Infrastruktur Energi atau Relokasi Masalah?
Narasi bahwa TUKS akan menyelesaikan masalah lalu lintas angkutan batu bara hanyalah bentuk relokasi beban konflik. Debu batu bara, suara bising, limbah kimia, serta gangguan air dan udara akan tetap muncul—hanya berpindah dari jalan raya ke permukiman padat dan kawasan yang seharusnya menjadi paru-paru kota.
Teori “Urban Metabolism” (Kennedy et al., 2007) mengajarkan bahwa kota adalah sistem terbuka. Bila satu subsistem, seperti zona resapan, terganggu oleh aktivitas industrialisasi ekstraktif, maka efek domino akan menghantam sektor lain seperti kesehatan, air bersih, dan pangan lokal.
Di Muara Enim, Sumsel, warga sekitar stockpile batu bara mengalami peningkatan ISPA sebesar 41% dalam dua tahun setelah stockpile beroperasi (Yayasan PELANGI, 2020).
Sinergi Pangan-Energi Bukan Zero-Sum Game
Integrasi antara sektor energi dan ketahanan pangan memang penting. Namun, integrasi tidak boleh dimaknai sebagai kompetisi. Sinergi sejati hanya mungkin terwujud jika dibangun dalam kerangka keberlanjutan dan partisipasi, bukan dalam semangat saling mendahului dan saling mengorbankan.
Prinsip One Health dari WHO dan FAO menekankan bahwa kesehatan manusia, lingkungan, dan sistem pangan adalah satu kesatuan. Bila salah satunya terganggu, seluruh sistem menjadi rapuh.

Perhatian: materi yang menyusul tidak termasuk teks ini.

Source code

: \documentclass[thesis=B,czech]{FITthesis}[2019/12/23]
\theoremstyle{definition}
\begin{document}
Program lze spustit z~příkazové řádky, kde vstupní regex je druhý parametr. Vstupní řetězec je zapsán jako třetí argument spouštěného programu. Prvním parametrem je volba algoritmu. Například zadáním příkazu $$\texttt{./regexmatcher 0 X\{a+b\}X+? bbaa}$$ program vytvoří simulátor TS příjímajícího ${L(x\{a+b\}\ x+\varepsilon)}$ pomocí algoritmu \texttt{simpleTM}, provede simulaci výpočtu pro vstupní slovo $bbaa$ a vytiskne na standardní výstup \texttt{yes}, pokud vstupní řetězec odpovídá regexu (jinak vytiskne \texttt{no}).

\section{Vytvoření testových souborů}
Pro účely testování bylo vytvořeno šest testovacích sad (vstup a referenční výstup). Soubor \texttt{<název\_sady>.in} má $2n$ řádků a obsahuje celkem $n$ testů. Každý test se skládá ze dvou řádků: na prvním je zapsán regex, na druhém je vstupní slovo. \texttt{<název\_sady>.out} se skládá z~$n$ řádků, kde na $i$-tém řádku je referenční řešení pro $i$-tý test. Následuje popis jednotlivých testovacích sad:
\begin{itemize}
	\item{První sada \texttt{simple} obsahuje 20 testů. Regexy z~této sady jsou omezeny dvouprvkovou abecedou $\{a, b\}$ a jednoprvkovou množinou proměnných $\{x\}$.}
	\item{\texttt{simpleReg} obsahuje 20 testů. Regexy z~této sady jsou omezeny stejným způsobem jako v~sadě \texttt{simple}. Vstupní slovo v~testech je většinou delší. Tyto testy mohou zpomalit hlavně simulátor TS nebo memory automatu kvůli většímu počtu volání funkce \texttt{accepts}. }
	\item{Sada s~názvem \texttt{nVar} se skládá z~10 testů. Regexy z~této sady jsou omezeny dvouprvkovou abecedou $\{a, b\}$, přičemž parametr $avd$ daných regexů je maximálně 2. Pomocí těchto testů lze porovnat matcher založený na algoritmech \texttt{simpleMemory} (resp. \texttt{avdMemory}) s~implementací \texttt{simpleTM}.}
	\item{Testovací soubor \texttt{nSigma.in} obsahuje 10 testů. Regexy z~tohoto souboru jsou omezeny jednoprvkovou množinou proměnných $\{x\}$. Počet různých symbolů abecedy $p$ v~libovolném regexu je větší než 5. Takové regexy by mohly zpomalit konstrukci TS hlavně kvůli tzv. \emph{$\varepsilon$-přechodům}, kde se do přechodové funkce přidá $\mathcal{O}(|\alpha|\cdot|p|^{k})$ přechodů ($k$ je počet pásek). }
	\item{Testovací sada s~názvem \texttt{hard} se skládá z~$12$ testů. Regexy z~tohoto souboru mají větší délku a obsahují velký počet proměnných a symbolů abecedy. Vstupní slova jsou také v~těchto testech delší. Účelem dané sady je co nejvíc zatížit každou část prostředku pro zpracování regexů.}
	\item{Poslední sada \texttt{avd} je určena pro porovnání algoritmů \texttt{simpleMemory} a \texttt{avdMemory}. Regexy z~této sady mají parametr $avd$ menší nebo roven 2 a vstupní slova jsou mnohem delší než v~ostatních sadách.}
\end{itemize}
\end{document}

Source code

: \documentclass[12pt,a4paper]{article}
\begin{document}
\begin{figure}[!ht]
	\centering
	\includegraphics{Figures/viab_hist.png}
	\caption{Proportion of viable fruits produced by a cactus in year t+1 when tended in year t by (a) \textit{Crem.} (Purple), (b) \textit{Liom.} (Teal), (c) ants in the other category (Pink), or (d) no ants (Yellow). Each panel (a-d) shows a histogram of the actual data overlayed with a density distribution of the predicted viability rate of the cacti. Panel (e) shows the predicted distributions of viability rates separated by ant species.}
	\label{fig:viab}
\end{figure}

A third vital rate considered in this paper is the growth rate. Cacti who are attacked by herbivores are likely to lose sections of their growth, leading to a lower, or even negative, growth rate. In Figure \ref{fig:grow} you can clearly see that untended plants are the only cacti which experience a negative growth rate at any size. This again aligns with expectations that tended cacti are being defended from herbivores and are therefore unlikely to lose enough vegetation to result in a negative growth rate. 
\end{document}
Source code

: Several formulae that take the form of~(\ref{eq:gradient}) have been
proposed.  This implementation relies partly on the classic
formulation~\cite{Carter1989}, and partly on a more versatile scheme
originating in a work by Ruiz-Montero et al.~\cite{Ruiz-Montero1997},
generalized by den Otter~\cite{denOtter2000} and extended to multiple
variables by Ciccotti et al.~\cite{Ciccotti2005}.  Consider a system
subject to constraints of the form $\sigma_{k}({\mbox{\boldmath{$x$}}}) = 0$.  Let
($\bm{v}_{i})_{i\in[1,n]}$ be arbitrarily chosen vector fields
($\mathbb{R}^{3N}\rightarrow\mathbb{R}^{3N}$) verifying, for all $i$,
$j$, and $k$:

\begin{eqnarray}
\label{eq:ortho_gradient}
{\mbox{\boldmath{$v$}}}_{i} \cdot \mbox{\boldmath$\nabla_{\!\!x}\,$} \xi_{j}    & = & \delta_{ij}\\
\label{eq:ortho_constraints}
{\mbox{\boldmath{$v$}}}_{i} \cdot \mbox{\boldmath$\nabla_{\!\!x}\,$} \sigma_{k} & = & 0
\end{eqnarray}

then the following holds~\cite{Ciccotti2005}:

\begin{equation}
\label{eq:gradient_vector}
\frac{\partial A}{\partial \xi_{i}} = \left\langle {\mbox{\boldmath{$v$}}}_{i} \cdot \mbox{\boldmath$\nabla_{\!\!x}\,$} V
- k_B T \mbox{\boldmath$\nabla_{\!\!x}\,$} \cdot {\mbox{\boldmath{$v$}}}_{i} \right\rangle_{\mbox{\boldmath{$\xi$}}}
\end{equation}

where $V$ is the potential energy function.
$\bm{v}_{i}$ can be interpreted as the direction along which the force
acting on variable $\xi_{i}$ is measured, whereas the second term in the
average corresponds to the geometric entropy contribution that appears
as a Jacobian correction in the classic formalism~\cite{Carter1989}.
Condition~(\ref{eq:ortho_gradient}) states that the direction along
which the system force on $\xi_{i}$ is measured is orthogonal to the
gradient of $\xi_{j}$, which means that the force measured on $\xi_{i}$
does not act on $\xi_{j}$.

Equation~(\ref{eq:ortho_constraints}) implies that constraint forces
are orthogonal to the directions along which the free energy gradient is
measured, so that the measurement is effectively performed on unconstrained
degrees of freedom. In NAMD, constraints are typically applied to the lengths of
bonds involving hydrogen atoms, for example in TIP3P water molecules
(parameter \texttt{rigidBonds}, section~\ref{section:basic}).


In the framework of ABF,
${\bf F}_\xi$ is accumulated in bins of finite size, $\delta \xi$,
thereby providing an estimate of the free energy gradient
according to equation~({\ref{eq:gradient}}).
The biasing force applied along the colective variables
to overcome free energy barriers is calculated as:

Ruang Adalah Nafas Kehidupan
Pembangunan sejati bukan sekadar menumpuk beton dan logistik, tetapi menata masa depan dengan nurani. Setiap proyek yang menyentuh ruang hidup masyarakat harus menjawab satu pertanyaan mendasar: Apakah ia memperkuat keadilan ekologis, atau justru memperlebar jurang ketimpangan dan kerusakan?
TUKS di Aur Kenali, sekilas mungkin tampak remeh dalam angka dan hektar, namun ia mencerminkan krisis tata kelola ruang yang semakin menjauh dari prinsip keberlanjutan dan partisipasi publik. Ruang hidup bukanlah halaman kosong untuk investasi, melainkan simpul kehidupan—tempat ekosistem, identitas lokal, dan hak generasi mendatang bertaut erat.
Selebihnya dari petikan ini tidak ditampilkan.